La fracture numérique, encore très importante dans le pays, est la cause d’échec de la continuité pédagogique à laquelle on s’attendait peut-être le plus, sans réellement en estimer l’importance réelle. Une bonne partie des étudiantes et étudiants qui avaient la possibilité de retourner chez leurs parents le temps du confinement, l’on fait, se retrouvant alors parfois dans des zones avec une connexion internet insuffisante, voir sans connexion du tout, ou à devoir partager l’ordinateur familial avec des frères et soeurs qui, eux aussi, doivent se plier aux règles de la continuité pédagogique. Ces conditions rendant la continuité du travail universitaire difficile, voire impossible, ont fait beaucoup réagir nombre d’étudiantes et étudiants, qui ont fait savoir à leurs établissements qu’il s’agissait là d’une rupture d’égalité manifeste. Les tensions ont monté d’un cran à l’annonce des premiers plans de continuité pour les examens: les hashtags #HonteUnivFrance, #HonteUnivLorraine, ou encore #HonteUnivP1 ont récemment fleuri sur les réseaux sociaux pour dénoncer le maintien des examens. En effet, de nombreux témoignages montrent qu’une partie non négligeable des usagers ne peuvent pas avoir accès aux contenus des cours, et n’ont pas la possibilité de travailler correctement.

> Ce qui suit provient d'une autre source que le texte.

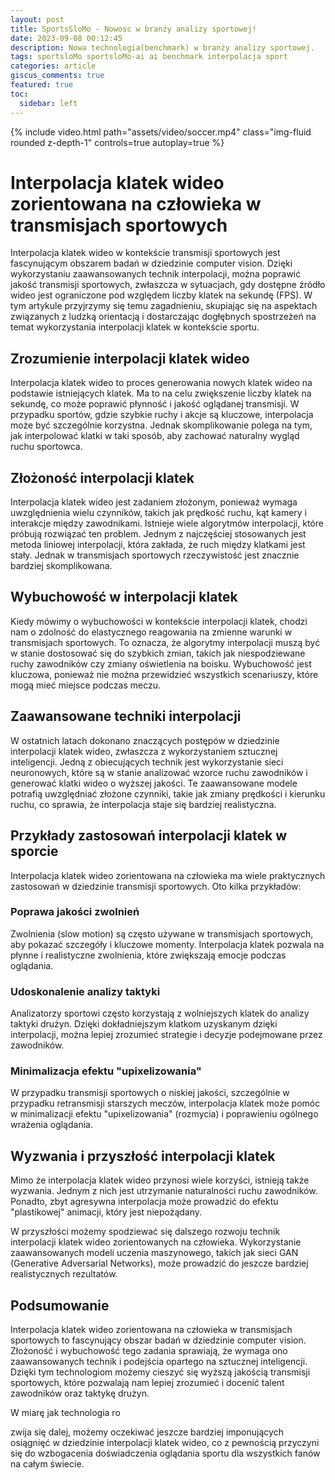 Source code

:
 ```yaml
---
layout: post
title: SportsSloMo - Nowosc w branży analizy sportowej!
date: 2023-09-08 00:12:45
description: Nowa technologia(benchmark) w branży analizy sportowej.
tags: sportsloMo sportsloMo-ai ai benchmark interpolacja sport 
categories: article
giscus_comments: true
featured: true
toc:
  sidebar: left
---
```


<div class="row mt-3">
    <div class="col-sm mt-3 mt-md-0">
        {% include video.html path="assets/video/soccer.mp4" class="img-fluid rounded z-depth-1" controls=true autoplay=true %}
    </div>
</div>

# Interpolacja klatek wideo zorientowana na człowieka w transmisjach sportowych

Interpolacja klatek wideo w kontekście transmisji sportowych jest fascynującym obszarem badań w dziedzinie computer vision. Dzięki wykorzystaniu zaawansowanych technik interpolacji, można poprawić jakość transmisji sportowych, zwłaszcza w sytuacjach, gdy dostępne źródło wideo jest ograniczone pod względem liczby klatek na sekundę (FPS). W tym artykule przyjrzymy się temu zagadnieniu, skupiając się na aspektach związanych z ludzką orientacją i dostarczając dogłębnych spostrzeżeń na temat wykorzystania interpolacji klatek w kontekście sportu.

## Zrozumienie interpolacji klatek wideo

Interpolacja klatek wideo to proces generowania nowych klatek wideo na podstawie istniejących klatek. Ma to na celu zwiększenie liczby klatek na sekundę, co może poprawić płynność i jakość oglądanej transmisji. W przypadku sportów, gdzie szybkie ruchy i akcje są kluczowe, interpolacja może być szczególnie korzystna. Jednak skomplikowanie polega na tym, jak interpolować klatki w taki sposób, aby zachować naturalny wygląd ruchu sportowca.

## Złożoność interpolacji klatek

Interpolacja klatek wideo jest zadaniem złożonym, ponieważ wymaga uwzględnienia wielu czynników, takich jak prędkość ruchu, kąt kamery i interakcje między zawodnikami. Istnieje wiele algorytmów interpolacji, które próbują rozwiązać ten problem. Jednym z najczęściej stosowanych jest metoda liniowej interpolacji, która zakłada, że ruch między klatkami jest stały. Jednak w transmisjach sportowych rzeczywistość jest znacznie bardziej skomplikowana.

## Wybuchowość w interpolacji klatek

Kiedy mówimy o wybuchowości w kontekście interpolacji klatek, chodzi nam o zdolność do elastycznego reagowania na zmienne warunki w transmisjach sportowych. To oznacza, że algorytmy interpolacji muszą być w stanie dostosować się do szybkich zmian, takich jak niespodziewane ruchy zawodników czy zmiany oświetlenia na boisku. Wybuchowość jest kluczowa, ponieważ nie można przewidzieć wszystkich scenariuszy, które mogą mieć miejsce podczas meczu.

## Zaawansowane techniki interpolacji

W ostatnich latach dokonano znaczących postępów w dziedzinie interpolacji klatek wideo, zwłaszcza z wykorzystaniem sztucznej inteligencji. Jedną z obiecujących technik jest wykorzystanie sieci neuronowych, które są w stanie analizować wzorce ruchu zawodników i generować klatki wideo o wyższej jakości. Te zaawansowane modele potrafią uwzględniać złożone czynniki, takie jak zmiany prędkości i kierunku ruchu, co sprawia, że interpolacja staje się bardziej realistyczna.

## Przykłady zastosowań interpolacji klatek w sporcie

Interpolacja klatek wideo zorientowana na człowieka ma wiele praktycznych zastosowań w dziedzinie transmisji sportowych. Oto kilka przykładów:

### Poprawa jakości zwolnień

Zwolnienia (slow motion) są często używane w transmisjach sportowych, aby pokazać szczegóły i kluczowe momenty. Interpolacja klatek pozwala na płynne i realistyczne zwolnienia, które zwiększają emocje podczas oglądania.

### Udoskonalenie analizy taktyki

Analizatorzy sportowi często korzystają z wolniejszych klatek do analizy taktyki drużyn. Dzięki dokładniejszym klatkom uzyskanym dzięki interpolacji, można lepiej zrozumieć strategie i decyzje podejmowane przez zawodników.

### Minimalizacja efektu "upixelizowania"

W przypadku transmisji sportowych o niskiej jakości, szczególnie w przypadku retransmisji starszych meczów, interpolacja klatek może pomóc w minimalizacji efektu "upixelizowania" (rozmycia) i poprawieniu ogólnego wrażenia oglądania.

## Wyzwania i przyszłość interpolacji klatek

Mimo że interpolacja klatek wideo przynosi wiele korzyści, istnieją także wyzwania. Jednym z nich jest utrzymanie naturalności ruchu zawodników. Ponadto, zbyt agresywna interpolacja może prowadzić do efektu "plastikowej" animacji, który jest niepożądany.

W przyszłości możemy spodziewać się dalszego rozwoju technik interpolacji klatek wideo zorientowanych na człowieka. Wykorzystanie zaawansowanych modeli uczenia maszynowego, takich jak sieci GAN (Generative Adversarial Networks), może prowadzić do jeszcze bardziej realistycznych rezultatów.

## Podsumowanie

Interpolacja klatek wideo zorientowana na człowieka w transmisjach sportowych to fascynujący obszar badań w dziedzinie computer vision. Złożoność i wybuchowość tego zadania sprawiają, że wymaga ono zaawansowanych technik i podejścia opartego na sztucznej inteligencji. Dzięki tym technologiom możemy cieszyć się wyższą jakością transmisji sportowych, które pozwalają nam lepiej zrozumieć i docenić talent zawodników oraz taktykę drużyn.

W miarę jak technologia ro

zwija się dalej, możemy oczekiwać jeszcze bardziej imponujących osiągnięć w dziedzinie interpolacji klatek wideo, co z pewnością przyczyni się do wzbogacenia doświadczenia oglądania sportu dla wszystkich fanów na całym świecie.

Malgré les tentatives des universités d’adapter au mieux les modalités d’examens, on se retrouve toujours avec des étudiantes et étudiants laissé.es sur le carreau, et à des aberrations, comme l’obligation pour des étudiants ultramarins de l’IEP de Rennes de passer des examens en pleine nuit.

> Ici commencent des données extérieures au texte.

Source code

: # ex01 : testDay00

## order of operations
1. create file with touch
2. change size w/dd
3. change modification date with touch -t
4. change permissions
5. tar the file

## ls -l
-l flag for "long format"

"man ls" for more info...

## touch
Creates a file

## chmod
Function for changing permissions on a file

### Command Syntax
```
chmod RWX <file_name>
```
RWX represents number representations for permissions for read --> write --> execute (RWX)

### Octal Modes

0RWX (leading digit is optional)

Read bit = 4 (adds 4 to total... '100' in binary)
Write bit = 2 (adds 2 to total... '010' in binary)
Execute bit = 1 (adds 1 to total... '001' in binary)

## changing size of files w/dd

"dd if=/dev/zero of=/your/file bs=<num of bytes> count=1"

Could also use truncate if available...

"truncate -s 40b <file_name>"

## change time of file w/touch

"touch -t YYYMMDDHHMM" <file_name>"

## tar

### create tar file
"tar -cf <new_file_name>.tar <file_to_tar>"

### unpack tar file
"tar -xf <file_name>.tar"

Mais les difficultés pédagogiques ne sont qu’une facette des problèmes que rencontrent les étudiantes et étudiants en confinement. L’isolement, qui est déjà un problème important, fait encore plus de ravages, notamment pour celles et ceux qui se retrouvent confiné.es dans les cités universitaires. Enfermé.es dans 9m² pour les moins bien loti.es, il est elles souffrent de l’isolement, qui parfois se couple aux difficultés financières, alors même qu’aucune suspension de loyer ne leur a été proposée, contrairement à celles et ceux qui ont pu quitter leur logement étudiant pendant le confinement. Cet isolement touche particulièrement les étudiantes et étudiants étranger.es, qui n’ont pas eu d’autres choix que de rester en France. Ces problèmes d’isolement s’ajoutent aux problèmes d’anxiété ou de dépression dont souffrent déjà un certain nombre d’étudiantes et d’étudiants, pour qui les changements d’habitudes, notamment ne plus sortir que quelques heures par semaines ou ne plus pouvoir organiser sa vie selon les cours, peut aggraver la situation. Bien que des dispositifs d’aide existent (comme les lignes d’écoutes telles que celle proposée par filsantejeunes.com), ils peuvent vite s’avérer insuffisant, surtout en ces temps où les consultations médicales et psychologiques ne peuvent se dérouler dans des conditions normales.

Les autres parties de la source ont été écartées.